There is no symptomatic treatment for leukocytosis. To normalize the level of white blood cells, it is necessary to fight the underlying pathology that caused leukocytosis. With a slight leukocytosis during the recovery period from an infectious disease, no medical intervention is needed. However, even a moderate increase in leukocytes in the blood, which persists for a long time, requires a specialist consultation to find out the cause.

For the treatment of diseases accompanied by leukocytosis, antibacterial, antiviral, anthelmintic drugs are used. If the high content of leukocytes is due to rheumatological pathology, agents that suppress the inflammatory process (glucocorticosteroids, immunosuppressants) are used. Allergic reactions are effectively stopped by antihistamines and corticosteroids.

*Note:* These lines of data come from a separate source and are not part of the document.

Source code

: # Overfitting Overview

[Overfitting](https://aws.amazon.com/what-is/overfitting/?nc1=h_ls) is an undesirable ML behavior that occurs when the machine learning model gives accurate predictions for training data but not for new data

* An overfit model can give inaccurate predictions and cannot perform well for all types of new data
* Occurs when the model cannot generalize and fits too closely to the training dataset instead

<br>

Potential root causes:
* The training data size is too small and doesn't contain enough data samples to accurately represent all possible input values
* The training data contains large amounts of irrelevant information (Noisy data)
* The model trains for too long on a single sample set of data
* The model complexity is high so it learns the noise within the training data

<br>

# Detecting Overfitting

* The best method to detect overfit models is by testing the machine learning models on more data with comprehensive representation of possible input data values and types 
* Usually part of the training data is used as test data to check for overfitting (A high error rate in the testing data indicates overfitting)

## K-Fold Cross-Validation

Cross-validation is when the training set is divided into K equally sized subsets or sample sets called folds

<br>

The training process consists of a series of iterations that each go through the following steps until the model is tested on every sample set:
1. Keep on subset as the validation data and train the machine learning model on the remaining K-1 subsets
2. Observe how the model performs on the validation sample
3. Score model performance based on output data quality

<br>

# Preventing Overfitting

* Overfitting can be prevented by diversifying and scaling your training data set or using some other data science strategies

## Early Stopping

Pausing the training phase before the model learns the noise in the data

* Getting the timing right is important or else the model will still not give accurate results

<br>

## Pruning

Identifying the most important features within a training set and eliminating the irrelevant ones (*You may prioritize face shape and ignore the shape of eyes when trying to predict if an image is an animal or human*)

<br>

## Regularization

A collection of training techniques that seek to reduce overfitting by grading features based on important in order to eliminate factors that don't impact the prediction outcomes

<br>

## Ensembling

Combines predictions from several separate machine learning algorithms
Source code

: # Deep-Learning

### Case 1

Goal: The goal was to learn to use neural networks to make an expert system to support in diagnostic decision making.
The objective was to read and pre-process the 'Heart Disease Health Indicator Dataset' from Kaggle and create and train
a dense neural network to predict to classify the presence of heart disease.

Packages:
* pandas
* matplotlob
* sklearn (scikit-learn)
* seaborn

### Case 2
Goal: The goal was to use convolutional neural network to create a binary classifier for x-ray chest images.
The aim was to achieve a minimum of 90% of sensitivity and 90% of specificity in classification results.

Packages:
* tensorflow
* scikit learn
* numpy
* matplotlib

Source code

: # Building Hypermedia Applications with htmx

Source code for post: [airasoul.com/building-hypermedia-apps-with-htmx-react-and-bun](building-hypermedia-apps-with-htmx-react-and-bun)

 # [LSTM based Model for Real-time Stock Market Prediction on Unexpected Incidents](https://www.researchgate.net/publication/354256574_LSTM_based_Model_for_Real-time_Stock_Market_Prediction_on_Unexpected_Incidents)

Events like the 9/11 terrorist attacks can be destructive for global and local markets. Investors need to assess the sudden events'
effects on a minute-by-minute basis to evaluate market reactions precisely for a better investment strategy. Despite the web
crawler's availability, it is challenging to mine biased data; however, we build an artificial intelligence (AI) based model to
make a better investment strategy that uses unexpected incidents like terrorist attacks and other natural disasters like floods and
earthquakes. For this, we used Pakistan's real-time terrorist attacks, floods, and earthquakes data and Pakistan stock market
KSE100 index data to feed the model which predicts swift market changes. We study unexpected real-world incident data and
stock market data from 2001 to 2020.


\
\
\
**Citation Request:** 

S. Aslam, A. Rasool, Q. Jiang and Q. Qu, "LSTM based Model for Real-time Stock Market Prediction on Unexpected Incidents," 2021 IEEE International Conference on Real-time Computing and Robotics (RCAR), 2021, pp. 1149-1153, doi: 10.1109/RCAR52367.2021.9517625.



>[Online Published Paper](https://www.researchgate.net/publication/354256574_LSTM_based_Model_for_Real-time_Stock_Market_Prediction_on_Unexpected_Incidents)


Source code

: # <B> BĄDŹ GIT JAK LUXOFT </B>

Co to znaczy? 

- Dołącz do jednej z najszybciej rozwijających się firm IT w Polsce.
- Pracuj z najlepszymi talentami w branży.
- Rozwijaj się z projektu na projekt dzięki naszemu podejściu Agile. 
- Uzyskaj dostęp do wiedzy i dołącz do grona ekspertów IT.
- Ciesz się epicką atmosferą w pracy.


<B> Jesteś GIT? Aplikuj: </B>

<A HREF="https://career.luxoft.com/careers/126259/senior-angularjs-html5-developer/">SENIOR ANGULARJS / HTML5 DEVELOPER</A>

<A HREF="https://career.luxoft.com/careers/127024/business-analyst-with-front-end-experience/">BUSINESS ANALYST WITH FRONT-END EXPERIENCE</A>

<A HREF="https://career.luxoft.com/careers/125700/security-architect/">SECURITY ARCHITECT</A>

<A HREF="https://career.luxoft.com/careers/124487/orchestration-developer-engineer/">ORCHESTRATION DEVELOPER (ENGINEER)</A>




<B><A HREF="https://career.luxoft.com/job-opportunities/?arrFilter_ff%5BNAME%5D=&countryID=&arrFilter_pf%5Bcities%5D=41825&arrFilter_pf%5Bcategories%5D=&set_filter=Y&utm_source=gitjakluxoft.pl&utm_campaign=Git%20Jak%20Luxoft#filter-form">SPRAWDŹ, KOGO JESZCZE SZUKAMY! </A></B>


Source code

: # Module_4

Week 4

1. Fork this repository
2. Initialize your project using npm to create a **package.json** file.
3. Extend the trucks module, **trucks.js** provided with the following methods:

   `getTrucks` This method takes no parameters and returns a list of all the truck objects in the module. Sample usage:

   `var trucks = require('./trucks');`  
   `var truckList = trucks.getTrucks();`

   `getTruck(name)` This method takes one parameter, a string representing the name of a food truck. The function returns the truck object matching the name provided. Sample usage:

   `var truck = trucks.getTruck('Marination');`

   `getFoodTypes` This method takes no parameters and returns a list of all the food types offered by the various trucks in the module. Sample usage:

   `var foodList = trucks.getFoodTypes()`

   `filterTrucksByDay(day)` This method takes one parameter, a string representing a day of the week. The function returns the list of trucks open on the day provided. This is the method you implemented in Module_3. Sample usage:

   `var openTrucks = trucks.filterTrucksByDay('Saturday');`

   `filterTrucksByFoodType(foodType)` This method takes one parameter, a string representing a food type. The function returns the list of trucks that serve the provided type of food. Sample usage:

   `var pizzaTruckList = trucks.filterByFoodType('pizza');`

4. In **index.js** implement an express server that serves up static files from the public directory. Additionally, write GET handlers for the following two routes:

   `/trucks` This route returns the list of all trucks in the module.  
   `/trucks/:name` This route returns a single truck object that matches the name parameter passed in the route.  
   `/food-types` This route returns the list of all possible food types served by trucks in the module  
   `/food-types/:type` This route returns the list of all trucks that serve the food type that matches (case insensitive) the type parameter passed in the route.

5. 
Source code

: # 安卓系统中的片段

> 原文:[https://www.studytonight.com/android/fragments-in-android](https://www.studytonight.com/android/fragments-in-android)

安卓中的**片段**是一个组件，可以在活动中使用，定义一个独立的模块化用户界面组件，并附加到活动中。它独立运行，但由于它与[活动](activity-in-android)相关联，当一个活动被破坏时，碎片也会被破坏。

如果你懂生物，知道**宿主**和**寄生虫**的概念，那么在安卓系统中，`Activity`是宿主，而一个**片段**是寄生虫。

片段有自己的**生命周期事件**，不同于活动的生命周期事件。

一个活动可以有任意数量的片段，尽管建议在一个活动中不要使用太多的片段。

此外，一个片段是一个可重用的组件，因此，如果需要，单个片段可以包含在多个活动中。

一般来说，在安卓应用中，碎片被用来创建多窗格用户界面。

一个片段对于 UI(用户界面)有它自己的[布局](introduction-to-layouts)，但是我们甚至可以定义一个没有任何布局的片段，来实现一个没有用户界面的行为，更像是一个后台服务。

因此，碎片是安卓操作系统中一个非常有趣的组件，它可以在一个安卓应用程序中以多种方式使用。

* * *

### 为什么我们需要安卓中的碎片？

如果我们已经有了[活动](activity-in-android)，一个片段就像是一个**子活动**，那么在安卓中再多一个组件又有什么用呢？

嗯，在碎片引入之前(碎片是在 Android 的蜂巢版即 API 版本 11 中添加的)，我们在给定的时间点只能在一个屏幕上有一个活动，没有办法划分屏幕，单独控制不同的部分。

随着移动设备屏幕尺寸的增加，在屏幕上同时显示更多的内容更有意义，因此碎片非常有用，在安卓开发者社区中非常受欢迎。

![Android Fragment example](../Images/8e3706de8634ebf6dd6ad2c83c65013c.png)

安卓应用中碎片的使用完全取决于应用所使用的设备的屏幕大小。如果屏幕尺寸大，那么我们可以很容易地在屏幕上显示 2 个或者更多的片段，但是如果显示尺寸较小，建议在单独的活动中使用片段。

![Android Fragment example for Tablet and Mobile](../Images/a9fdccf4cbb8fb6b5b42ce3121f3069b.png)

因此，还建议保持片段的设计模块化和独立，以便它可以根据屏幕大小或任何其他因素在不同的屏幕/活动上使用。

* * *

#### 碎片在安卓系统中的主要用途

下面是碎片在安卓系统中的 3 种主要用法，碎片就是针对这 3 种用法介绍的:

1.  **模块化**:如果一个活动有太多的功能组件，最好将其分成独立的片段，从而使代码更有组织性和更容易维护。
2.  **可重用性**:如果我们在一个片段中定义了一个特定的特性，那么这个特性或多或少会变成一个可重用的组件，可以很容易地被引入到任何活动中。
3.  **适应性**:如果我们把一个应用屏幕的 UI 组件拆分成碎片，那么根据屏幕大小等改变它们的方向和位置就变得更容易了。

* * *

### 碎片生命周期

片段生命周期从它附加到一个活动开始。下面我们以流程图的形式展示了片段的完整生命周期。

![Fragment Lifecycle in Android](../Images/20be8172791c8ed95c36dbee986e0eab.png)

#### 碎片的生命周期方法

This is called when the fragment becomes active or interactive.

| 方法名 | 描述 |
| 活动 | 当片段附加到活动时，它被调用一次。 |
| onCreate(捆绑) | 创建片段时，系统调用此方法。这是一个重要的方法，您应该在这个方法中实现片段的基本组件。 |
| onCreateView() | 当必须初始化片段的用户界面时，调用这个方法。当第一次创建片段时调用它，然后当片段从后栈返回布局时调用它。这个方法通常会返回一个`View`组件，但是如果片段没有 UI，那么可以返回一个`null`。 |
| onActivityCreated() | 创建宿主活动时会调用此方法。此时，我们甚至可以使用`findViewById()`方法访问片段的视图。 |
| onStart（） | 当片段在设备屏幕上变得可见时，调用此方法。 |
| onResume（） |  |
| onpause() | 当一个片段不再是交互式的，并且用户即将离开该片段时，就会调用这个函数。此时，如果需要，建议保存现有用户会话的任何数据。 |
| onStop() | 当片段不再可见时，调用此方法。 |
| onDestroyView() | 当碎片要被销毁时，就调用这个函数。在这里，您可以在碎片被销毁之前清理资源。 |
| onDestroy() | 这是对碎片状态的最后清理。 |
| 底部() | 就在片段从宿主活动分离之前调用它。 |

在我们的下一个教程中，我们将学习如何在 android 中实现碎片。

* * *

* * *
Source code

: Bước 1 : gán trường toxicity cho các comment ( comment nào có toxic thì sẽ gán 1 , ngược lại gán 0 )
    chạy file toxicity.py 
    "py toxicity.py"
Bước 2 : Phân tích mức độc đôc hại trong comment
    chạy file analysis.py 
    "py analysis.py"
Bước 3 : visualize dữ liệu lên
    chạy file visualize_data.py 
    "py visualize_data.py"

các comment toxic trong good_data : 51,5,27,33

If the cause of leukocytosis was malignant hematological diseases, a long course of chemotherapy is required, and in some cases, allogeneic bone marrow transplantation. Suppurative processes (phlegmon, abscesses) are subject to surgical intervention, which involves dissection of soft tissues, washing and drainage of the focus. Endocarditis may require valve repair or replacement.

Forecast

Leukocytosis alone cannot be a predictor of sequelae or complications. It is impossible to predict the prognosis and risk of death from it. The outcome directly depends on the cause, i.e. the disease that caused leukocytosis, as well as the degree of its severity. For example, an acute respiratory viral infection almost always proceeds benignly, ends in complete recovery and does not affect life expectancy in any way. Pathologies such as systemic vasculitis, hemoblastoses are characterized by a high percentage of mortality. Therefore, at any level of increase in leukocytes in the blood, a thorough examination is indicated, aimed at finding out the cause and timely initiation of treatment.